A Procuradoria-Geral da Assembleia Legislativa do Ceará (Alece) recomendou que seja negado o pedido de alteração do nome parlamentar do deputado estadual Carmelo Neto (PL) para “Carmelo Bolsonaro”.
Assinado no dia 5 agosto pelo procurador Rodrigo Martiniano Ayres, o parecer aponta que a solicitação não encontra amparo no regimento interno da Casa e carece de ligação concreta entre o nome solicitado e a identidade pública do parlamentar.
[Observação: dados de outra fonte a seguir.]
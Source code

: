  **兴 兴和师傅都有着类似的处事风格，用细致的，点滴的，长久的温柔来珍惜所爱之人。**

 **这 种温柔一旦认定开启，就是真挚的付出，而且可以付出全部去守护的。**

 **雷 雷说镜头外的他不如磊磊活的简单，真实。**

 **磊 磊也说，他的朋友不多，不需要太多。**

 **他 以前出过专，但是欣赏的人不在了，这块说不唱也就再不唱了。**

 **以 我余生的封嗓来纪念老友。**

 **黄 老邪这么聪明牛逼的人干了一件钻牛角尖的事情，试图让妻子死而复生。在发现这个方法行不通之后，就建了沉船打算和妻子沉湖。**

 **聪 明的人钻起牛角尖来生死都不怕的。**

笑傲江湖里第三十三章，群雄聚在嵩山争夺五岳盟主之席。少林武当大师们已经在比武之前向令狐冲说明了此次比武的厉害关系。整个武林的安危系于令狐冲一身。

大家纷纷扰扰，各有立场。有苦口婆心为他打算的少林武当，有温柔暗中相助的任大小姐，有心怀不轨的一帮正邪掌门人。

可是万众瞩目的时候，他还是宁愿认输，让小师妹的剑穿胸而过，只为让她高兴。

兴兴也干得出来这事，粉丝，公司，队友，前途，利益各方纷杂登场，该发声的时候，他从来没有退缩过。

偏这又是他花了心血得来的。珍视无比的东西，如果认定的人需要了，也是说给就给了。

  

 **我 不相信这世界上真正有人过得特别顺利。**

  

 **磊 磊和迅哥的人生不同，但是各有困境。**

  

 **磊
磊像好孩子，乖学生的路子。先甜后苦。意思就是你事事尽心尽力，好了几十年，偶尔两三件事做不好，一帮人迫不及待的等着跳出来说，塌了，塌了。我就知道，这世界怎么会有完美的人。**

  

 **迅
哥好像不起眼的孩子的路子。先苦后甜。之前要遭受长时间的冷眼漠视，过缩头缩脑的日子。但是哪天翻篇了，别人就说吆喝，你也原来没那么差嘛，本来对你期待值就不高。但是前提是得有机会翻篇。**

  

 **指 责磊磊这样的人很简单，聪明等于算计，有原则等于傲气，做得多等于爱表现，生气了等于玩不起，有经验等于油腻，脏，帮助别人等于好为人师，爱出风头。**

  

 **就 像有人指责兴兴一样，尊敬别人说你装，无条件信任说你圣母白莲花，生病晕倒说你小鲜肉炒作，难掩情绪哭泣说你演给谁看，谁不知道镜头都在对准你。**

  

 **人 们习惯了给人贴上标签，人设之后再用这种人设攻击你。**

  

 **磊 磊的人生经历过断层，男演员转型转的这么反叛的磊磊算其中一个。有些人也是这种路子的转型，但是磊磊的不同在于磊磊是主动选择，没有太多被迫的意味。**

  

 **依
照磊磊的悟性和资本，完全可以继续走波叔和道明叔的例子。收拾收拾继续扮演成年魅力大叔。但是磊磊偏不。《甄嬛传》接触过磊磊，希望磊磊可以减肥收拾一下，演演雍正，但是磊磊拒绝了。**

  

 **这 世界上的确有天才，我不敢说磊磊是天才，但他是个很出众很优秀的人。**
Agora, caberá à Mesa Diretora decidir se mantém ou não a recomendação. Ainda não há um prazo definido para votação, mas caso o parecer seja mantido, Carmelo Neto continuará usando o nome atual em todos os atos e registros da Assembleia.
O que diz o parecer
O documento esclarece que a norma interna permite a Carmelo utilizar nome e prenome ou variações que evitem confusão com outros integrantes da Casa. Embora apelidos e cognomes sejam aceitos, eles precisam ter relação direta e amplamente reconhecida com a trajetória política de quem os adota.
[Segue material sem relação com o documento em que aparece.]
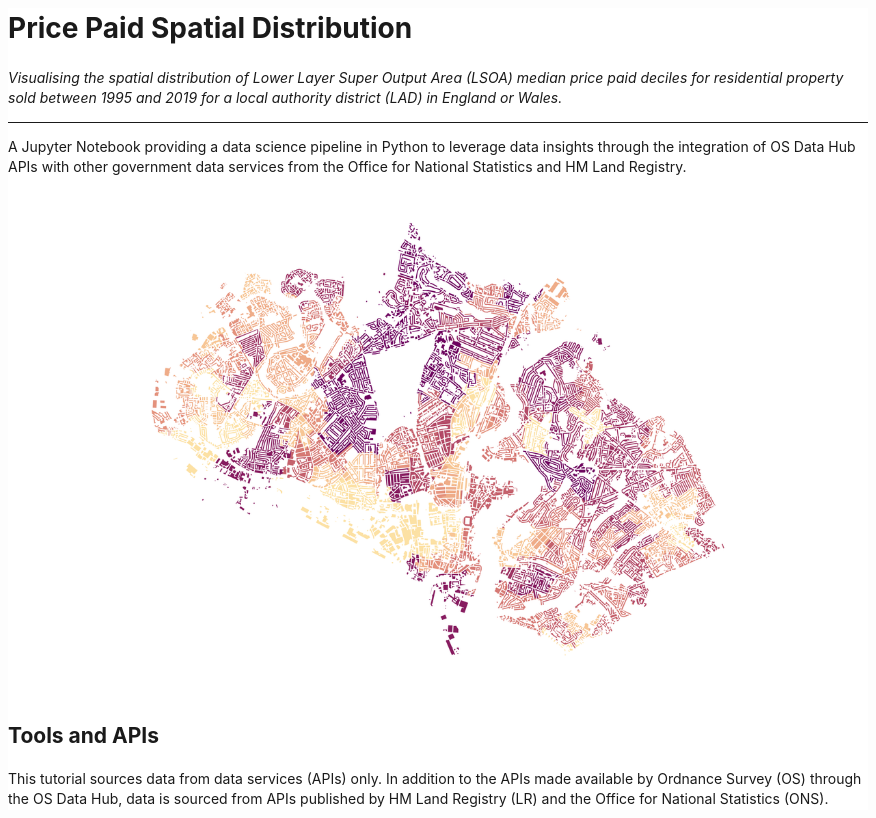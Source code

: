 
# Price Paid Spatial Distribution

*Visualising the spatial distribution of Lower Layer Super Output Area (LSOA) median price paid deciles for residential property sold between 1995 and 2019 for a local authority district (LAD) in England or Wales.*

---

A Jupyter Notebook providing a data science pipeline in Python to leverage data insights through the integration of OS Data Hub APIs with other government data services from the Office for National Statistics and HM Land Registry.

<p align="center">
  <img width="700" src="./media/southampton-local-authority-district-median-price-paid-deciles.png" alt="Southampton Local Authority District Median Price Paid Deciles">
</p>

## Tools and APIs

This tutorial sources data from data services (APIs) only. In addition to the APIs made available by Ordnance Survey (OS) through the OS Data Hub, data is sourced from APIs published by HM Land Registry (LR) and the Office for National Statistics (ONS).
No caso do deputado, a Procuradoria ressaltou que o sobrenome “Bolsonaro” não integra seu nome civil, não foi usado de forma consistente em campanhas eleitorais, redes sociais ou discursos, e não possui reconhecimento público consolidado.
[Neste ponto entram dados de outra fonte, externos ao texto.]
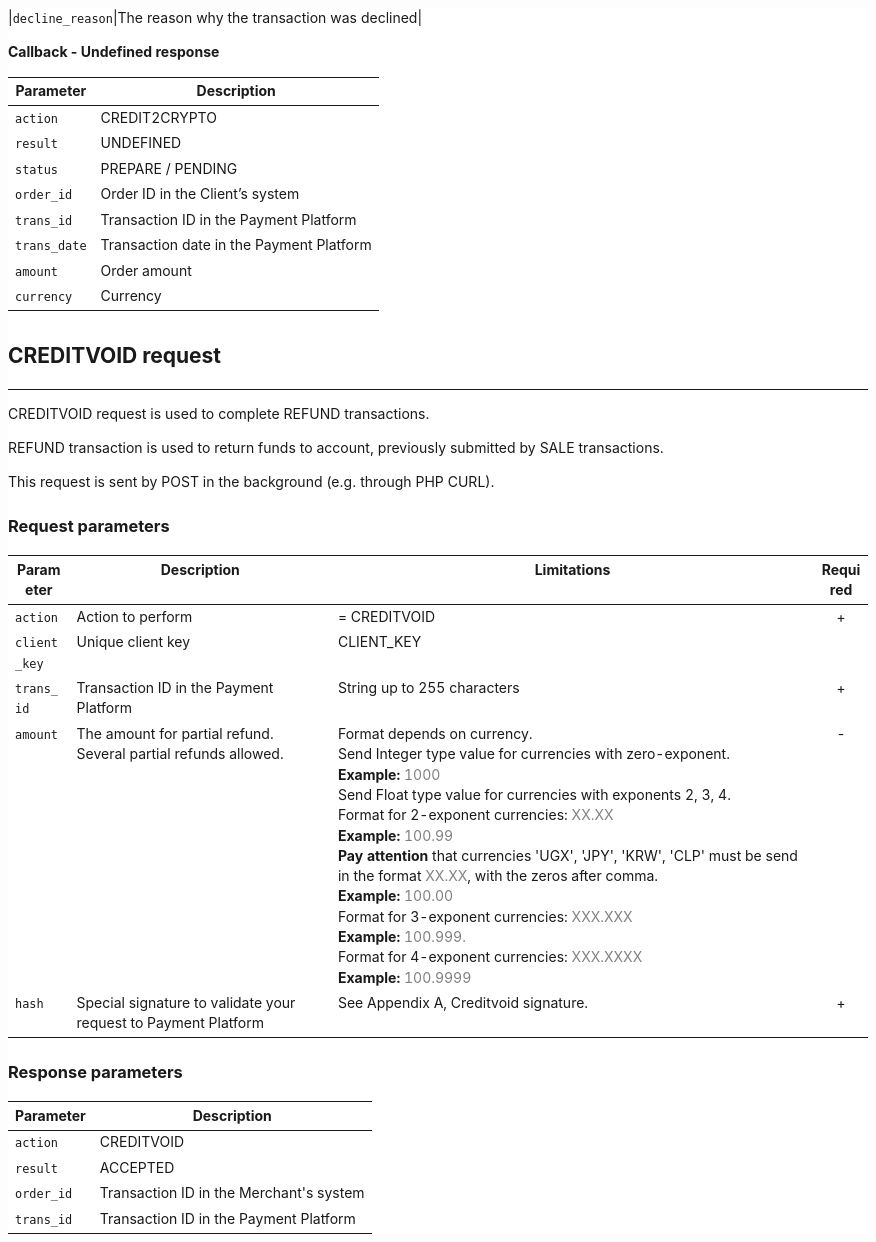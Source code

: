 |```decline_reason```|The reason why the transaction was declined|

**Callback - Undefined response**

|**Parameter**|**Description**|
| - | - |
|```action```|CREDIT2CRYPTO|
|```result```|UNDEFINED|
|```status```|PREPARE / PENDING|
|```order_id```|Order ID in the Client’s system|
|```trans_id```|Transaction ID in the Payment Platform|
|```trans_date```|Transaction date in the Payment Platform|
|```amount``` | Order amount |
|```currency``` | Currency |

## CREDITVOID request
---
CREDITVOID request is used to complete REFUND transactions.

REFUND transaction is used to return funds to account, previously submitted by SALE transactions.

This request is sent by POST in the background (e.g. through PHP CURL).

### Request parameters

| **Parameter** | **Description** | **Limitations** | **Required** |
| -------------   | -------------------------------------------------------------- | --------------------------------------------------- | :---: |
| `action` | Action to perform | = CREDITVOID | + |
| `client_key` | Unique client key |CLIENT_KEY | | + |
| `trans_id` | Transaction ID in the Payment Platform | String up to 255 characters | + |
| `amount` | The amount for partial refund. Several partial refunds allowed. |Format depends on currency.<br />Send Integer type value for currencies with zero-exponent. <br /> **Example:** <font color='grey'>1000</font><br />Send Float type value for currencies with exponents 2, 3, 4.<br />Format for 2-exponent currencies: <font color='grey'>XX.XX</font> <br /> **Example:** <font color='grey'>100.99</font><br />**Pay attention** that currencies 'UGX', 'JPY', 'KRW', 'CLP' must be send in the format <font color='grey'>XX.XX</font>, with the zeros after comma. <br /> **Example:** <font color='grey'>100.00</font><br />Format for 3-exponent currencies: <font color='grey'>XXX.XXX</font> <br /> **Example:** <font color='grey'>100.999.</font><br />Format for 4-exponent currencies: <font color='grey'>XXX.XXXX</font> <br /> **Example:** <font color='grey'>100.9999</font><br />| -            |
| `hash` | Special signature to validate your request to Payment Platform | See Appendix A, Creditvoid signature. | + |

### Response parameters

| **Parameter**   | **Description**                        |
| -------------   | -------------------------------------- |
| `action`        | CREDITVOID                             |
| `result`        | ACCEPTED                               |
| `order_id`      | Transaction ID in the Merchant's system|
| `trans_id`      | Transaction ID in the Payment Platform |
Para o órgão, o pedido se caracteriza como tentativa de associar-se a uma figura política de projeção nacional sem vínculo efetivo, o que poderia induzir o eleitorado ao erro e dar espaço para que outros nomes de peso sejam usados como estratégia de marketing político.
O parecer também faz referência a decisões da Justiça Eleitoral em casos semelhantes, como o do ex-deputado federal Hélio Lopes, que tentou formalizar “Hélio Bolsonaro” sem comprovação de uso consolidado, e de um candidato no Maranhão, ambos negados por ausência de conexão entre o nome e a vida pública. Além de apontar falta de respaldo jurídico, o órgão destacou que aceitar a mudança poderia comprometer o princípio da impessoalidade.